Зимою в светелке отца Андрея мало-помалу завелись и доски с песком, на которых дети чертили буквы, а потом, гляди, и скамейки. Почётный смотритель училищ, проезжая раз по деревне и заглянув в светелку отца Андрея, подарил большую чёрную доску с мелом, с дюжину грифельных досок да столько же разных детских книжек, вот какая завелась роскошь! По воскресеньям дети парами ходили в церковь, не кричали и не зевали по сторонам, как бывало, а тихо становились на клирос и подтягивали дьячку, а миряне, тронутые детскими чистыми голосами, молились усерднее прежнего.
Настя радовалась и благодарила Бога за то, что Он благословил её дело, и вспомнила слова Царевны.
Между тем часто Никита заглядывался на Настю, и даже старики толковали, что не худо бы ему было такую добрую хозяйку себе нажить, но ещё откладывали до поры до времени. И до Насти доходили о том слухи, только что-то они её не радовали, ни с того ни с сего тоска напала на сиротинку, всё ей что-то становилось грустно, и когда отец Андрей спрашивал, что с ней такое, Настя отвечала:
— И сама не знаю, откуда эта грусть и зачем она, а только грустно мне, очень грустно: как будто чует сердце что-то недоброе, ничто меня не веселит. По-прежнему во сне и наяву чудятся мне очи моей прекрасной Царевны, но мне всё кажется, что её светлые очи тускнеют. Я смотрю на них, и мне становится жалко, так жалко, что проснусь, и слёзы льются у меня из глаз, и на весь день остаётся на сердце такая грусть, что и сказать нельзя.
Отец Андрей утешал Настю, сколько мог, но понапрасну: она по-прежнему исправляла дело своё, собирала детей, толковала с ними, пела с ними вместе и вдруг останавливалась, и слёзы лились из её глаз сами собою, и она невольно начинала потихоньку молиться.
Между тем дни шли за днями, а Настя с каждым днём всё больше грустила и тосковала, с каждым днём всё больше худела и разнемогалась.
— Тускнут, тускнут весёлые очи моей прекрасной Царевны! — говорила она. — Чует моё сердце недоброе: молитесь, дети, за мою Царевну.
Дети не понимали её, но становились на колени и тихо молились о доброй Царевне.
— Нет силы больше, — сказала однажды отцу Андрею. — Во что бы то ни стало, а пойду в Питер, наведаюсь, что сталось с моею Царевною…
Но уже было поздно: силы оставили бедную сиротинку: кашель разрывал её грудь, тело её высохло и сделалось почти прозрачным, виски и щёки ввалились, и пальцы её дрожали.
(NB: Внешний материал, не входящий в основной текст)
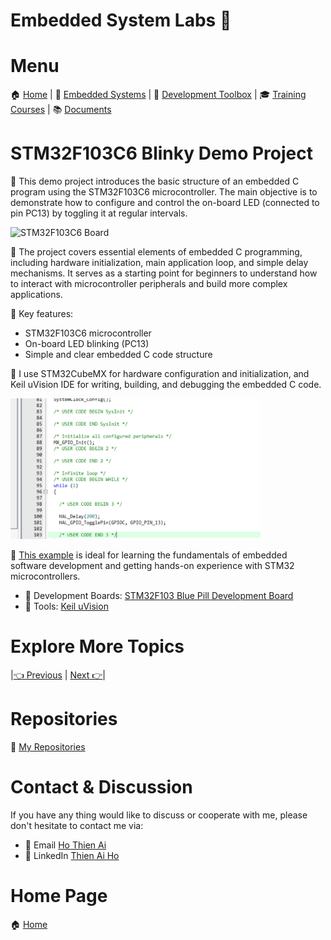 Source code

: # Embedded System Labs 🚀

# Menu

🏠 [Home](https://embesyslabs.github.io/) | 
🚀 [Embedded Systems](https://embesyslabs.github.io/embedded-systems/) |
🧰 [Development Toolbox](https://embesyslabs.github.io/development-toolbox/) |
🎓 [Training Courses](https://embesyslabs.github.io/training-courses/) |
📚 [Documents](https://embesyslabs.github.io/docs/)

# STM32F103C6 Blinky Demo Project

🎯 This demo project introduces the basic structure of an embedded C program using the STM32F103C6 microcontroller. The main objective is to demonstrate how to configure and control the on-board LED (connected to pin PC13) by toggling it at regular intervals.

<!-- Images Placeholder -->
<img src="imgs/stm32f103c6-board.png" alt="STM32F103C6 Board" width="400"/>
<!-- Add more images as needed -->

📑 The project covers essential elements of embedded C programming, including hardware initialization, main application loop, and simple delay mechanisms. It serves as a starting point for beginners to understand how to interact with microcontroller peripherals and build more complex applications.

🔑 Key features:
- STM32F103C6 microcontroller
- On-board LED blinking (PC13)
- Simple and clear embedded C code structure

🔧 I use STM32CubeMX for hardware configuration and initialization, and Keil uVision IDE for writing, building, and debugging the embedded C code.

<!-- Images Placeholder -->
<img src="imgs/stm32f103c6-demo-code.png" alt="STM32F103C6 Demo Code" width="400"/>
<!-- Add more images as needed -->

🚀 [This example](/topics/01-stm32f103c6-demo/source-code/) is ideal for learning the fundamentals of embedded software development and getting hands-on experience with STM32 microcontrollers.
- 🔨 Development Boards: [STM32F103 Blue Pill Development Board](https://embesyslabs.github.io/development-toolbox/boards/)
- 🔧 Tools: [Keil uVision](https://embesyslabs.github.io/development-toolbox/tools/)

# Explore More Topics
|[👈 Previous](https://embesyslabs.github.io/embedded-systems/) | [Next 👉](https://embesyslabs.github.io/embedded-systems/embedded-c-data-types/)|

# Repositories
🚀 [My Repositories](https://github.com/embesyslabs)

# Contact & Discussion
If you have any thing would like to discuss or cooperate with me, please don't hesitate to contact me via:
- 📧 Email [Ho Thien Ai](mailto:thienaiho95@gmail.com)
- 💼 LinkedIn [Thien Ai Ho](https://www.linkedin.com/in/thien-ai-ho/)

# Home Page
🏠 [Home](https://embesyslabs.github.io/) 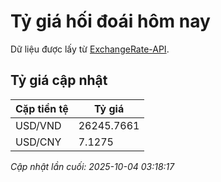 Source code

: # Tỷ giá hối đoái hôm nay

Dữ liệu được lấy từ [ExchangeRate-API](https://www.exchangerate-api.com/).

## Tỷ giá cập nhật

| Cặp tiền tệ | Tỷ giá |
|---|---|
| USD/VND | 26245.7661 |
| USD/CNY | 7.1275 |

*Cập nhật lần cuối: 2025-10-04 03:18:17*

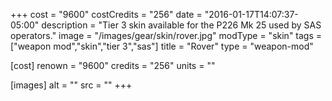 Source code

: +++
cost = "9600"
costCredits = "256"
date = "2016-01-17T14:07:37-05:00"
description = "Tier 3 skin available for the P226 Mk 25 used by SAS operators."
image = "/images/gear/skin/rover.jpg"
modType = "skin"
tags = ["weapon mod","skin","tier 3","sas"]
title = "Rover"
type = "weapon-mod"

[cost]
  renown = "9600"
  credits = "256"
  units = ""

[images]
  alt = ""
  src = ""
+++
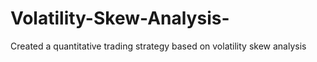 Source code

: # Volatility-Skew-Analysis-
Created a quantitative trading strategy based on volatility skew analysis
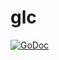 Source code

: # glc

[![GoDoc](https://godoc.org/github.com/emahiro/glc?status.svg)](https://godoc.org/github.com/emahiro/glc)
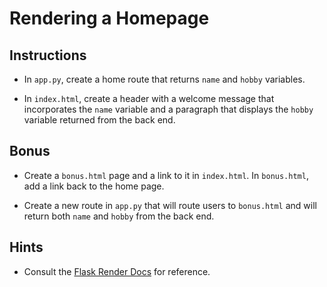 # Rendering a Homepage

## Instructions

* In `app.py`, create a home route that returns `name` and `hobby` variables.

* In `index.html`, create a header with a welcome message that incorporates the `name` variable and a paragraph that displays the `hobby` variable returned from the back end.

## Bonus

* Create a `bonus.html` page and a link to it in `index.html`. In `bonus.html`, add a link back to the home page.

* Create a new route in `app.py` that will route users to `bonus.html` and will return both `name` and `hobby` from the back end.


## Hints

* Consult the [Flask Render Docs](http://flask.pocoo.org/docs/0.12/quickstart/#rendering-templates) for reference.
Уже Настя не могла сходить с места, едва могла говорить и только творила внутреннюю молитву.
Однажды, когда домашние, собравшись вокруг Насти, старались как могли облегчить её страдания и бедный Никитка сам не свой стоял у изголовья умирающей, вдруг Настя вскрикнула:
— Ничего мне теперь не надобно, потухли очи моей Царевны, нет её больше на свете, нет моей родимой… Позовите отца Андрея…
То были последние слова сиротинки… Священник пришёл, благословил, наставил её на путь в ту обитель, где нет ни печали, ни воздыхания, но — жизнь бесконечная…
И не стало на земле сиротинки…
В то время в царских чертогах плакали над другою потерею.